» Work item: Find, in the records below, the line that contains "- Cisco DNAC_resolve.py" and the line that contains "aber genau andersherum.". Copy those two lines and everything between them exactly, but not the pictures.

» Supplied material:
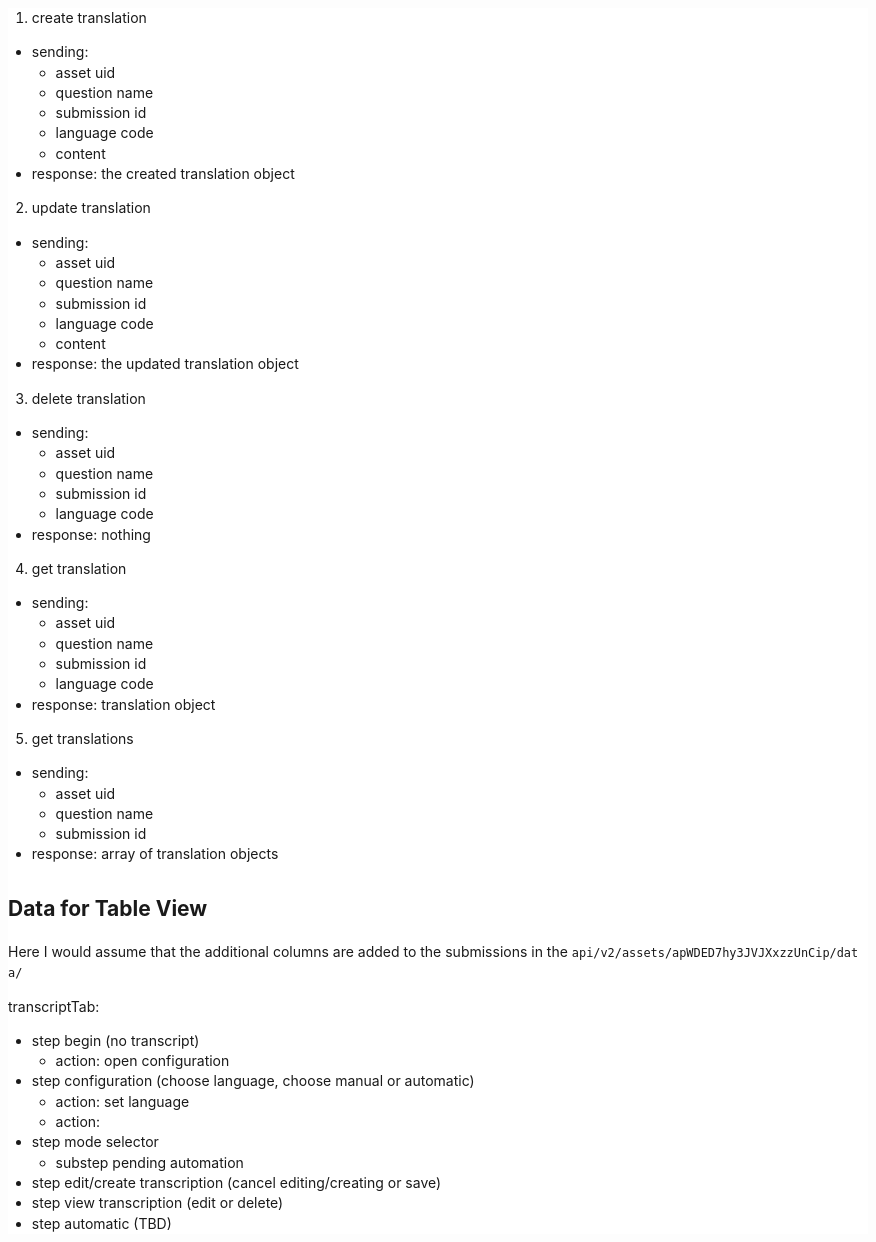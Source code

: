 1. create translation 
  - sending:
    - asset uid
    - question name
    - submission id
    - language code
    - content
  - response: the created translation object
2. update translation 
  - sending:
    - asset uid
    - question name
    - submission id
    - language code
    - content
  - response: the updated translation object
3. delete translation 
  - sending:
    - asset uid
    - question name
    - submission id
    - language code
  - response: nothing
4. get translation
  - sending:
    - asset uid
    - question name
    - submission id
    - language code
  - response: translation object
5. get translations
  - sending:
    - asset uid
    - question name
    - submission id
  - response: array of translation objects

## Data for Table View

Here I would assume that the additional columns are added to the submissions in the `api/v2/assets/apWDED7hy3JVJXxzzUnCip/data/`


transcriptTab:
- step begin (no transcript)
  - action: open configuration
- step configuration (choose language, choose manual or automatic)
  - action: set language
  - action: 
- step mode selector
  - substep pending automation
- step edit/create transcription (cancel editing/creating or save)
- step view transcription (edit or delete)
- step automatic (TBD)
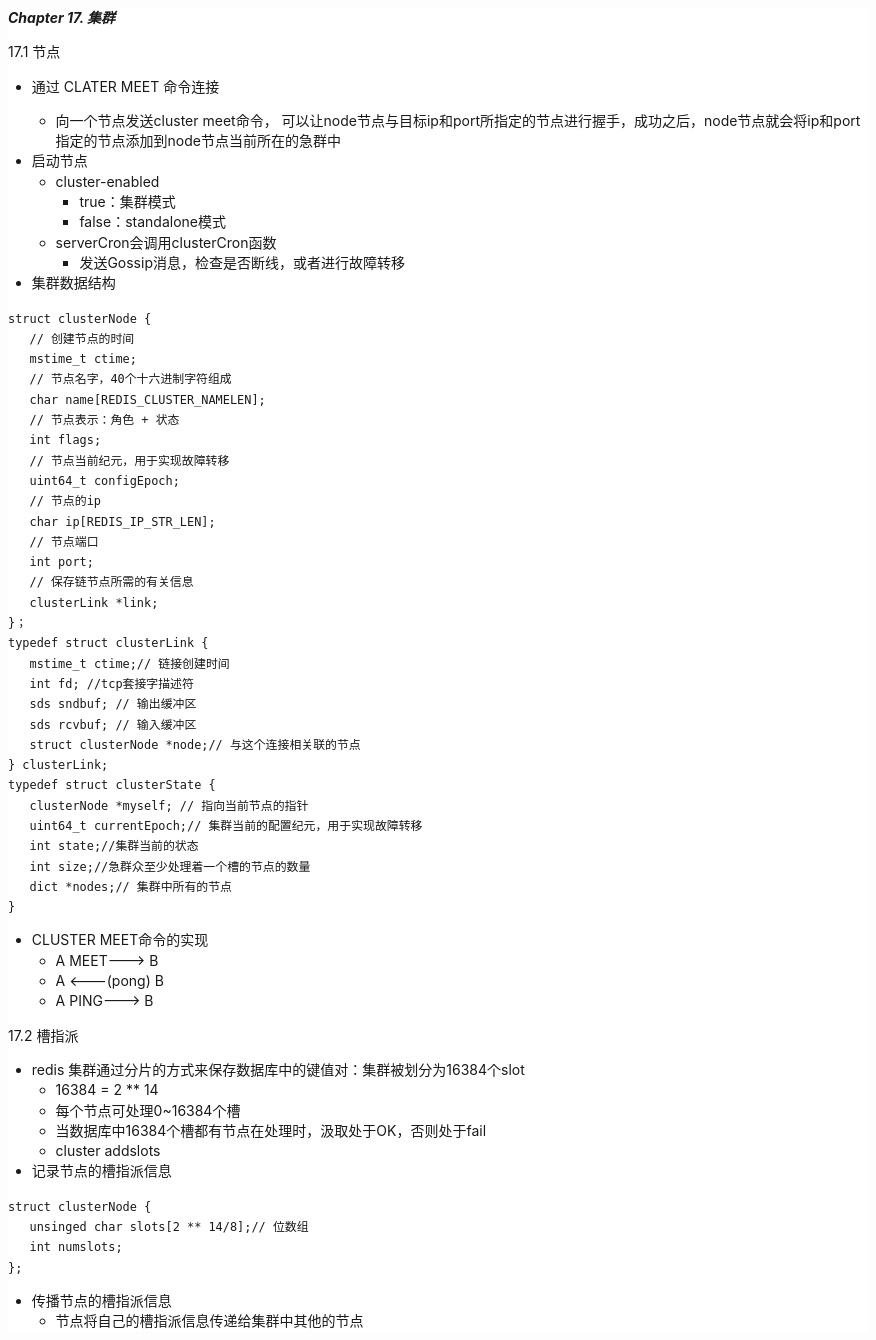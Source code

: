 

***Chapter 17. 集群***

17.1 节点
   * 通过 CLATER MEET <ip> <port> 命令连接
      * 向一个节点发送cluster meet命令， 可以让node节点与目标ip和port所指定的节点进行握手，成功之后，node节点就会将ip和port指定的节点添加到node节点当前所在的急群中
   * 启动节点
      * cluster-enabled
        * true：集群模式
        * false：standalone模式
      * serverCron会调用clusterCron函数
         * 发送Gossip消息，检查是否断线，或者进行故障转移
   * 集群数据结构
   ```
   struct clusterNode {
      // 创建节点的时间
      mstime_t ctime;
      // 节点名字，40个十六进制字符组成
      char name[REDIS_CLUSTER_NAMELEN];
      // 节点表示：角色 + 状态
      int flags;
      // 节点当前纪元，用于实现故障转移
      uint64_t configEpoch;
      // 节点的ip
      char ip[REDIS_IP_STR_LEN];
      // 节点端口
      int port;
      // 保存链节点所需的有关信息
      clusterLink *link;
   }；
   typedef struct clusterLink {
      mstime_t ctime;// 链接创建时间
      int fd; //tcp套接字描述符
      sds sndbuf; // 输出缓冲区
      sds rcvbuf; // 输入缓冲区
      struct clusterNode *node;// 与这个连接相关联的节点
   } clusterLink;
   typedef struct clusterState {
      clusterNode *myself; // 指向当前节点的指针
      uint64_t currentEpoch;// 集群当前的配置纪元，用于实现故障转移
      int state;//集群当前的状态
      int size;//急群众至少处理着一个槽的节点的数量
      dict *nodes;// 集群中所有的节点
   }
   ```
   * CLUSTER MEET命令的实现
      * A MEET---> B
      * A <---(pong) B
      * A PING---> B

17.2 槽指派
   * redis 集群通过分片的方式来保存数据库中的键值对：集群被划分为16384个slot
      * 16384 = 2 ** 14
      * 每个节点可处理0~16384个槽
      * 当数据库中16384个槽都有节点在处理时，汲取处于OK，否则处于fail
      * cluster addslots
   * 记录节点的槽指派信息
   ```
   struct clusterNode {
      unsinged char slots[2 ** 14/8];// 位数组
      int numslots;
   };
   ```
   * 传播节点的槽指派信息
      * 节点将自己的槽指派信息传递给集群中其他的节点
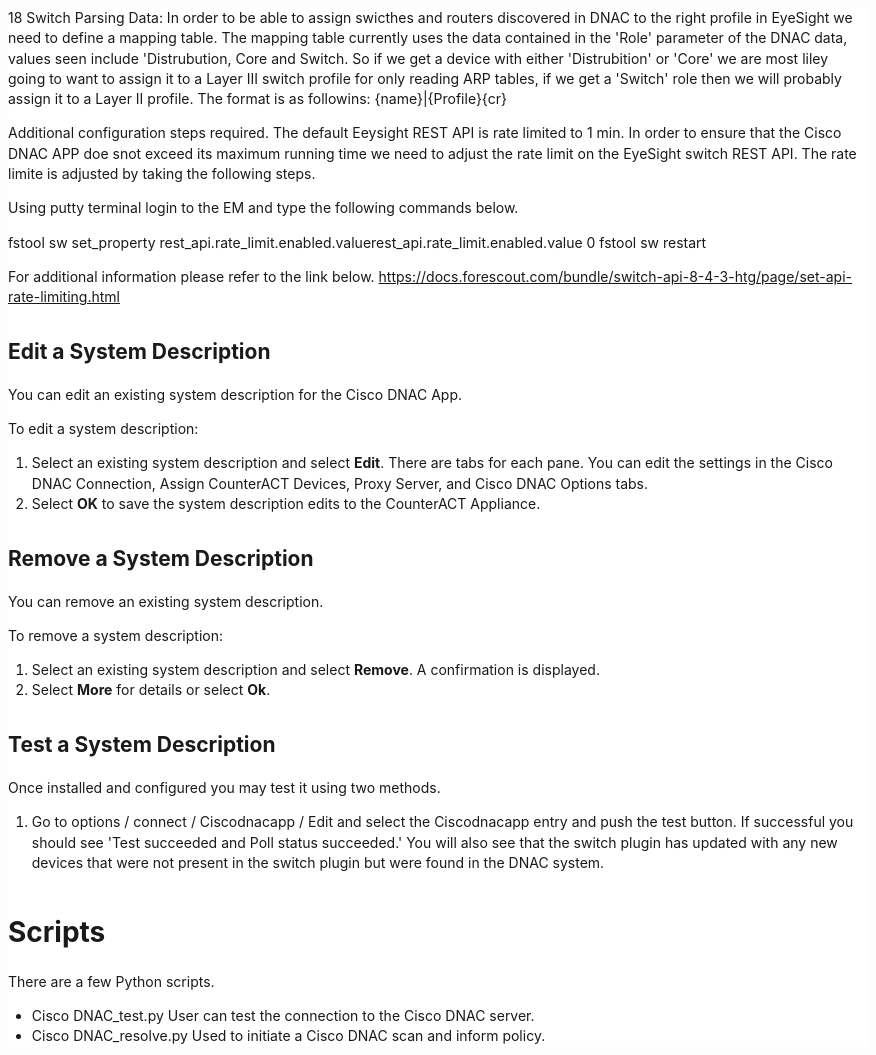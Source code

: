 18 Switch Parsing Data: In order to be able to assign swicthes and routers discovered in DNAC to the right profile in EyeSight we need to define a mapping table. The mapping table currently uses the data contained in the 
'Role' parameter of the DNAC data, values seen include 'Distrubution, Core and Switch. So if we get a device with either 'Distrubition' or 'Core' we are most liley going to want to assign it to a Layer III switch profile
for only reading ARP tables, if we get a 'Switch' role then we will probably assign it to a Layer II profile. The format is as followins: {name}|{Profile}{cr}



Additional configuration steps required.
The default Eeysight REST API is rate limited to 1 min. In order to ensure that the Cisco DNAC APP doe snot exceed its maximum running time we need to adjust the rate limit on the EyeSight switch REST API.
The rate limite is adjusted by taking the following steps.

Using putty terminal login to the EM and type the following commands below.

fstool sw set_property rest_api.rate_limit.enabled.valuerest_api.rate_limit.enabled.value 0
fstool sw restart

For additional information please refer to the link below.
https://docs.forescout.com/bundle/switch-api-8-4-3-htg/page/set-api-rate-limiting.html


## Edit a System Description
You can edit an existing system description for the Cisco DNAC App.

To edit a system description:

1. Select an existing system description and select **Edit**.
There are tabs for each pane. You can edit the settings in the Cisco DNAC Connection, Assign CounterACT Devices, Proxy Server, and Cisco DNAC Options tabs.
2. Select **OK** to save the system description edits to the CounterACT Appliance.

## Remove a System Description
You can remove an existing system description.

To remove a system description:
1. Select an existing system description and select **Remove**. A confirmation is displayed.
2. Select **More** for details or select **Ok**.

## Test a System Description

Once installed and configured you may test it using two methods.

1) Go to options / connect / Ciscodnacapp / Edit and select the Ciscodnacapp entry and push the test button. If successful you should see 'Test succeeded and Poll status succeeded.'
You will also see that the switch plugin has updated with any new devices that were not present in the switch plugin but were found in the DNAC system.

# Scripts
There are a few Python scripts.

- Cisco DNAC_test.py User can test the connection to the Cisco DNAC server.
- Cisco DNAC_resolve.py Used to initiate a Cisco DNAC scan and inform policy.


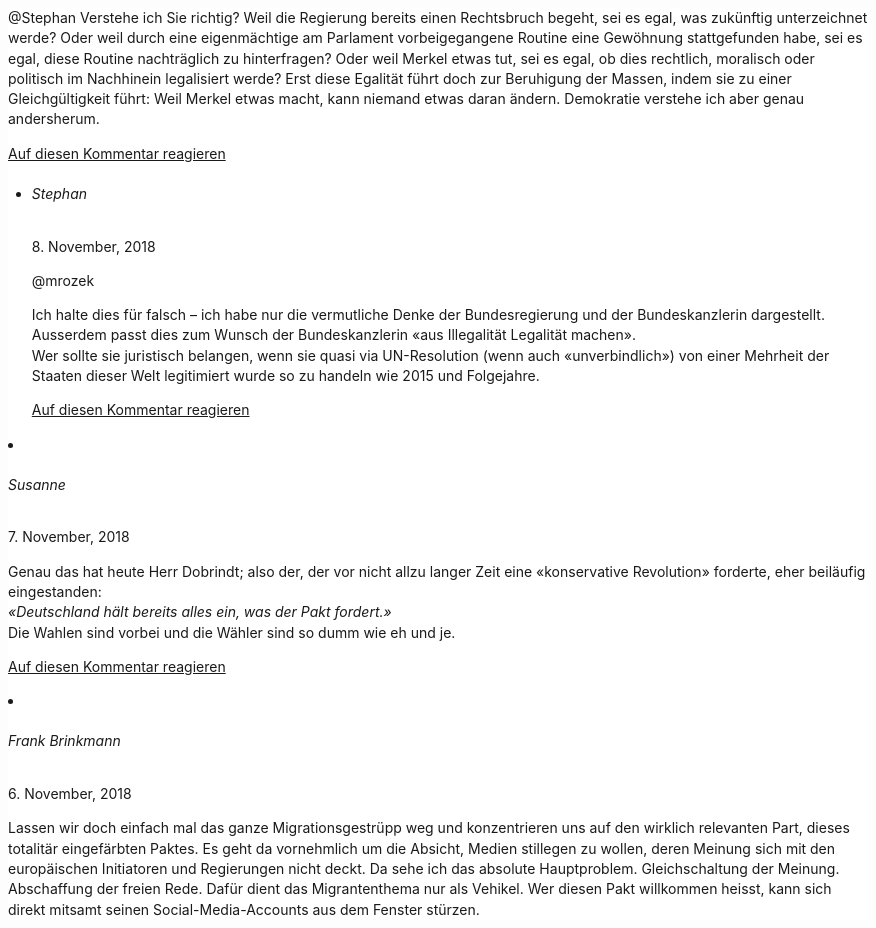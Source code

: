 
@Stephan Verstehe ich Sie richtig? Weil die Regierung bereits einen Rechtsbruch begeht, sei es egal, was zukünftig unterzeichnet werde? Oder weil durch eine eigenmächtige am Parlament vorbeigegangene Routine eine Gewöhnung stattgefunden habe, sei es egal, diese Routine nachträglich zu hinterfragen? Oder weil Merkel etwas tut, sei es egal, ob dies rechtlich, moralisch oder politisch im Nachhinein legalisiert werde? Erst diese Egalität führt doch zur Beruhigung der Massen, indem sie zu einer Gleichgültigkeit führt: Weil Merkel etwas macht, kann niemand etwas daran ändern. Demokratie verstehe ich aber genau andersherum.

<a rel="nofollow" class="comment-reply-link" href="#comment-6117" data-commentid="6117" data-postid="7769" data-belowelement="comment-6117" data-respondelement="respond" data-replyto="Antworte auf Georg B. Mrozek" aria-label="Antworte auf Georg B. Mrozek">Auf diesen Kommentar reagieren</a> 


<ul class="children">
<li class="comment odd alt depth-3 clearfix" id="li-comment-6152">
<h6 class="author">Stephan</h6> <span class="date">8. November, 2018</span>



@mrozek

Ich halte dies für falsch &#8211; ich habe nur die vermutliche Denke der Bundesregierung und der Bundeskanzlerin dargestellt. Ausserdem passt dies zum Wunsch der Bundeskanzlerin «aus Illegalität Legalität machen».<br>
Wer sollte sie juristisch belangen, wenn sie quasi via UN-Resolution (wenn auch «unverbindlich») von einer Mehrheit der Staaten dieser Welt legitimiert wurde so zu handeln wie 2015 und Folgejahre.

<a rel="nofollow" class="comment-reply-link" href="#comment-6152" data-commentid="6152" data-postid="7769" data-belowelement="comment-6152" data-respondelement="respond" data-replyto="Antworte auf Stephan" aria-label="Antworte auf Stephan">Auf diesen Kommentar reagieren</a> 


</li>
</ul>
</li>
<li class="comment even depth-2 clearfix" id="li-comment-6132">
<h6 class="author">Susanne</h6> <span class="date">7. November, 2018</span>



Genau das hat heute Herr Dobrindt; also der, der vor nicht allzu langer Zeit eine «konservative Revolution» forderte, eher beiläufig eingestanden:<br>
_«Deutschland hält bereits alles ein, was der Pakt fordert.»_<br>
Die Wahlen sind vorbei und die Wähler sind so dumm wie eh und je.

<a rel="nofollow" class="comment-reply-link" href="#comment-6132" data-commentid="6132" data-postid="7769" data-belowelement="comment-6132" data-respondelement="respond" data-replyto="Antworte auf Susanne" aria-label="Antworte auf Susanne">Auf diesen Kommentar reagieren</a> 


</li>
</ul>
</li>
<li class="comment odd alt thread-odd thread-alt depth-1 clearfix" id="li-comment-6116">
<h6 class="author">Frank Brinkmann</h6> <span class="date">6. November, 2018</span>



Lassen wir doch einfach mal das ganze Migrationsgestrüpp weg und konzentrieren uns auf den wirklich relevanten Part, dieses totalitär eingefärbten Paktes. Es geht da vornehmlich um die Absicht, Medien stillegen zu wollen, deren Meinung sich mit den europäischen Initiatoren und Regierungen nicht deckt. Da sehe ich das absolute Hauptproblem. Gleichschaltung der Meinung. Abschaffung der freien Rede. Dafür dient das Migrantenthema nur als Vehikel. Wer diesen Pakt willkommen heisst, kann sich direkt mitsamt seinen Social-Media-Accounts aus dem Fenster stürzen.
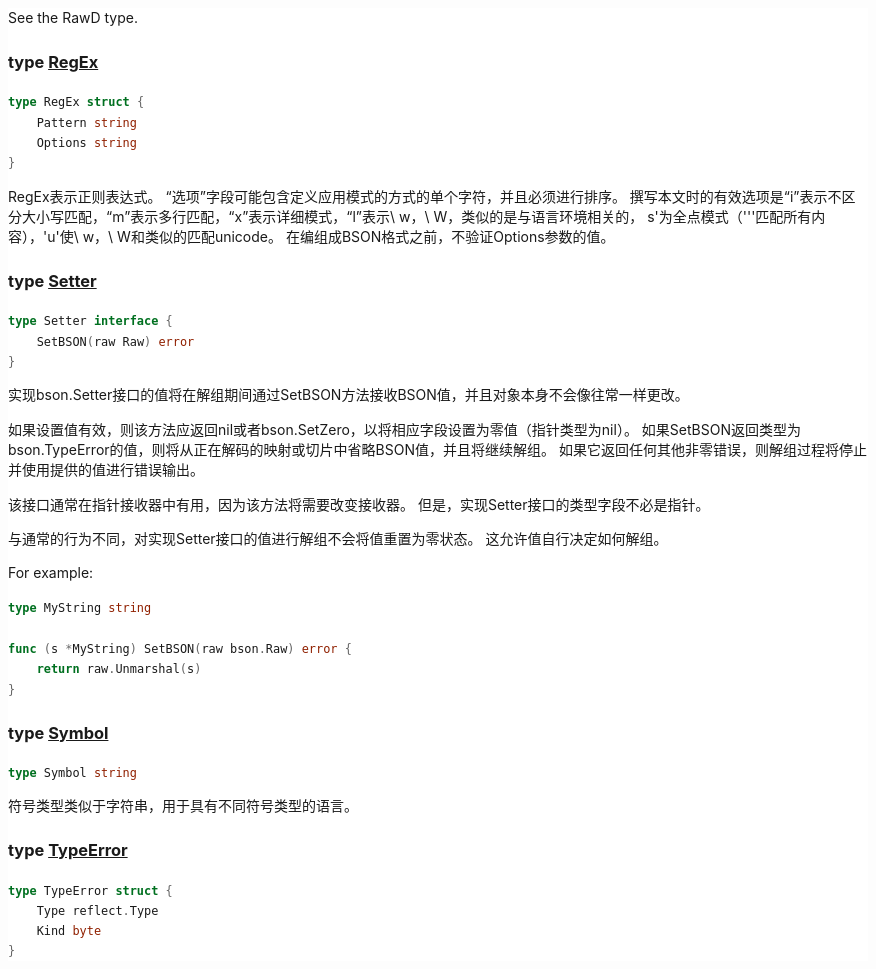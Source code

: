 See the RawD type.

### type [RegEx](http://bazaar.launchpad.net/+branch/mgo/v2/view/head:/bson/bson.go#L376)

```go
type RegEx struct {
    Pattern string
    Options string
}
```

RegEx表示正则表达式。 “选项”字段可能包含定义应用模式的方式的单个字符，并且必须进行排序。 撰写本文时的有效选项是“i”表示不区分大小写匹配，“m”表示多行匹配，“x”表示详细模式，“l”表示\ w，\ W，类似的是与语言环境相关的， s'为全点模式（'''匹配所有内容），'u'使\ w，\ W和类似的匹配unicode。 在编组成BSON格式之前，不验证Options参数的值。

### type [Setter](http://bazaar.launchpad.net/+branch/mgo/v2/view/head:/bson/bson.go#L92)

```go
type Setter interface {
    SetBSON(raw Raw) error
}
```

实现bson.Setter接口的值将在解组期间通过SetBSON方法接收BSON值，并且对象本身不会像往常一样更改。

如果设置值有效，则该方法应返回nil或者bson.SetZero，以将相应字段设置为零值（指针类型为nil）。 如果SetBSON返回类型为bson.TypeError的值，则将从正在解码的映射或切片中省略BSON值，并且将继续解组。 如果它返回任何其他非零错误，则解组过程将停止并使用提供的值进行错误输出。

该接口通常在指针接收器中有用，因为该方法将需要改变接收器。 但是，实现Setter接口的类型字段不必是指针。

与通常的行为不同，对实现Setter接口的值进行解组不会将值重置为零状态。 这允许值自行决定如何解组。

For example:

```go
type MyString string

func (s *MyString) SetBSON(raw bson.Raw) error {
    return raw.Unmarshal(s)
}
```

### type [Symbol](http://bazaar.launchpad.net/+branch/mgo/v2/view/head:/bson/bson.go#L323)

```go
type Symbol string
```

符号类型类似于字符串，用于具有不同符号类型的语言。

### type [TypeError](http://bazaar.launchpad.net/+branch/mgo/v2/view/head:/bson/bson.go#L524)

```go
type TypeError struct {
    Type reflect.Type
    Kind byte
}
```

» Answer space:
- Cisco DNAC_resolve.py Used to initiate a Cisco DNAC scan and inform policy.


Source code

: 
@Stephan Verstehe ich Sie richtig? Weil die Regierung bereits einen Rechtsbruch begeht, sei es egal, was zukünftig unterzeichnet werde? Oder weil durch eine eigenmächtige am Parlament vorbeigegangene Routine eine Gewöhnung stattgefunden habe, sei es egal, diese Routine nachträglich zu hinterfragen? Oder weil Merkel etwas tut, sei es egal, ob dies rechtlich, moralisch oder politisch im Nachhinein legalisiert werde? Erst diese Egalität führt doch zur Beruhigung der Massen, indem sie zu einer Gleichgültigkeit führt: Weil Merkel etwas macht, kann niemand etwas daran ändern. Demokratie verstehe ich aber genau andersherum.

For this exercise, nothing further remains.